A global competition supported by Bill Gates and other partners has been launched, offering a $1 million prize to the team that develops the most innovative AI solution to accelerate breakthroughs in Alzheimer's and related dementias research. The "Alzheimer's Insights AI Prize" is organized by the Alzheimer's Disease Data Initiative (AD Data Initiative) and calls for the use of agentic AI, which can behave autonomously by performing reasoning and decision-making. Applications opened on August 19, 2025.
The goal of the competition is to harness the power of AI to sift through the massive quantities of existing research data on Alzheimer's and related dementias to identify promising leads that might have been missed by researchers. Unlike traditional AI, agentic AI can independently plan, reason, and act – helping scientists analyze vast datasets, speed up drug discovery and biomarker identification, and improve trial design. The winning AI tool will be made publicly available through the AD Data Initiative's AD Workbench, a free, secure, cloud-based research environment that allows scientists worldwide to share, access, and analyze data across platforms.
Niranjan Bose, interim executive director of the Alzheimer's Disease Data Initiative and managing director for health and life sciences at Gates Ventures, emphasized the potential of AI to revolutionize the pace and scale of dementia research. He noted that this opportunity is critical, given the high number of lives at risk. Gregory Moore, senior advisor at both Gates Ventures and the AD Data Initiative, believes AI could facilitate a shift from reactive to predictive research, identifying novel biomarkers, optimizing clinical trial designs, and revealing opportunities for drug creation and repurposing.
Bill Gates announced the creation of the AD Data Initiative in November 2020, shortly after his father, Bill Gates Sr., passed away from Alzheimer's at the age of 94. The initiative represents a coalition of advocacy, government, industry, and philanthropic organizations working to support diagnostics, treatments, and cures for Alzheimer's and similar diseases. In a Father's Day post this year, Gates reflected on the disease, noting that over 7 million people in the U.S. have Alzheimer's, which equates to 1 in 9 individuals over the age of 65. He also stated that these numbers will only increase as life expectancies continue to rise.

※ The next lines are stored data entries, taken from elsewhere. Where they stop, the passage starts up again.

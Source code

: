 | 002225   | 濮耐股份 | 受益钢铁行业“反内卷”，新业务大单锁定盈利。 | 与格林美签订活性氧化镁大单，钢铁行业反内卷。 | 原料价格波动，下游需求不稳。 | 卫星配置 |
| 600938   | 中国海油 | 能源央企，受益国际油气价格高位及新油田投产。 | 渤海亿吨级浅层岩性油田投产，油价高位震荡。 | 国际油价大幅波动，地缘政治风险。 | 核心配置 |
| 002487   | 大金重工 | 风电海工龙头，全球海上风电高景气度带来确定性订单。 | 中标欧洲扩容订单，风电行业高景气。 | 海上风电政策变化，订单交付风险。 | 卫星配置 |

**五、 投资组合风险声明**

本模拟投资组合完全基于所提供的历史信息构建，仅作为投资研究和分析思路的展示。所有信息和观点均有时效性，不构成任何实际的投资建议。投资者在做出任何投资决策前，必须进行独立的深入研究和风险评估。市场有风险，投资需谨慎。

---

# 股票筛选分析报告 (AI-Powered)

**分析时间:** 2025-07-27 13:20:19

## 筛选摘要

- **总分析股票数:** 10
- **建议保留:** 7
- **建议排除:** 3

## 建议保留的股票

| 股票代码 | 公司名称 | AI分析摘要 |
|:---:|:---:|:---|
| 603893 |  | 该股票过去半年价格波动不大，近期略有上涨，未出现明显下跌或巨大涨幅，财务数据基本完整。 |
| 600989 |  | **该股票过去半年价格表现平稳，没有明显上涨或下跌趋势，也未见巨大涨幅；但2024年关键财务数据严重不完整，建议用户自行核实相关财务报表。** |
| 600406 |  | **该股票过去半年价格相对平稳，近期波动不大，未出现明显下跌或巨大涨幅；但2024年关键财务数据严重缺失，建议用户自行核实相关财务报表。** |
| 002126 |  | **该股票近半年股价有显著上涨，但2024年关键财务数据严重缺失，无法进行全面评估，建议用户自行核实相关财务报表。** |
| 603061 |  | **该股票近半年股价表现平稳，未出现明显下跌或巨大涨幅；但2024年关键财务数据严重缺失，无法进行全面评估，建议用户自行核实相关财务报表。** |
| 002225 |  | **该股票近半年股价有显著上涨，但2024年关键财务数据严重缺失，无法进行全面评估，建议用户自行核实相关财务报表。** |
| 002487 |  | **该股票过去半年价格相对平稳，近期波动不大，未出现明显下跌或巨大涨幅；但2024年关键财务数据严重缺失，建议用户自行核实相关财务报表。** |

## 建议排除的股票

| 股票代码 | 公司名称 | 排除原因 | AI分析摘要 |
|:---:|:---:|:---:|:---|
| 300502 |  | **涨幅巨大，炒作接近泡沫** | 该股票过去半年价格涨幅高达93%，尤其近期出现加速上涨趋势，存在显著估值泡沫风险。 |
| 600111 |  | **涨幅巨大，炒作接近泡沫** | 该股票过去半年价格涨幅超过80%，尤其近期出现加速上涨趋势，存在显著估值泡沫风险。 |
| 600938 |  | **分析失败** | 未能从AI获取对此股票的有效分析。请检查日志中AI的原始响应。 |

Alzheimer's is a particularly complex disease with multiple potential causes and a web of biological pathways that have long challenged researchers. It took more than a century of research before the Food and Drug Administration approved the first drug treatments and blood-based diagnostics targeting the disease. Agentic AI is well-suited to tackle these challenges because it can autonomously analyze large amounts of data and catch insights that human researchers might miss.
The competition is open to AI and machine learning engineers, computational biomedicine experts, tech companies, clinical specialists, and Alzheimer's researchers. A key requirement is that the solutions must be compatible with the AD Workbench platform. Semi-finalists will be announced in December, and finalists will compete next March at the Alzheimer's Disease and Parkinson's Disease Conference in Copenhagen.
With Alzheimer's cases projected to reach 152 million by 2050, the prize aims to mobilize the global innovation community to harness AI for faster, more predictive research. The competition reflects a growing trend in Silicon Valley to develop AI models that can help diagnose medical problems, develop new drugs, and cure degenerative diseases and cancer.